(Beginning of EXCERPTED RECORDS)

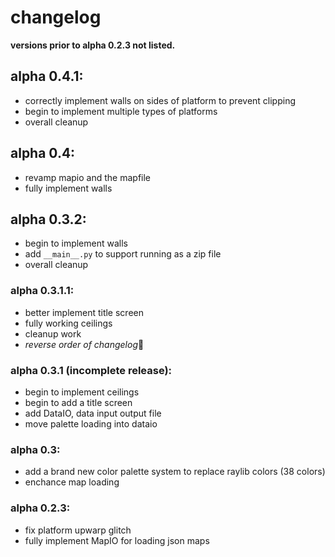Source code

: # changelog

**versions prior to alpha 0.2.3 not listed.**

## alpha 0.4.1:
  * correctly implement walls on sides of platform to prevent clipping
  * begin to implement multiple types of platforms
  * overall cleanup
## alpha 0.4:
  * revamp mapio and the mapfile
  * fully implement walls
## alpha 0.3.2:
  * begin to implement walls
  * add `__main__.py` to support running as a zip file
  * overall cleanup

### alpha 0.3.1.1:
  * better implement title screen
  * fully working ceilings
  * cleanup work
  * *reverse order of changelog*🤪

### alpha 0.3.1 (incomplete release):
  * begin to implement ceilings
  * begin to add a title screen
  * add DataIO, data input output file
  * move palette loading into dataio

### alpha 0.3:
  * add a brand new color palette system to replace raylib colors (38 colors)
  * enchance map loading

### alpha 0.2.3:
  * fix platform upwarp glitch
  * fully implement MapIO for loading json maps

(End of EXCERPTED RECORDS)

■ **THE PROBLEM**
Search the entries for "implement" and copy each matching line.

■ **RESPONSE BELOW**
  * correctly implement walls on sides of platform to prevent clipping
  * begin to implement multiple types of platforms
  * fully implement walls
  * begin to implement walls
  * better implement title screen
  * begin to implement ceilings
  * fully implement MapIO for loading json maps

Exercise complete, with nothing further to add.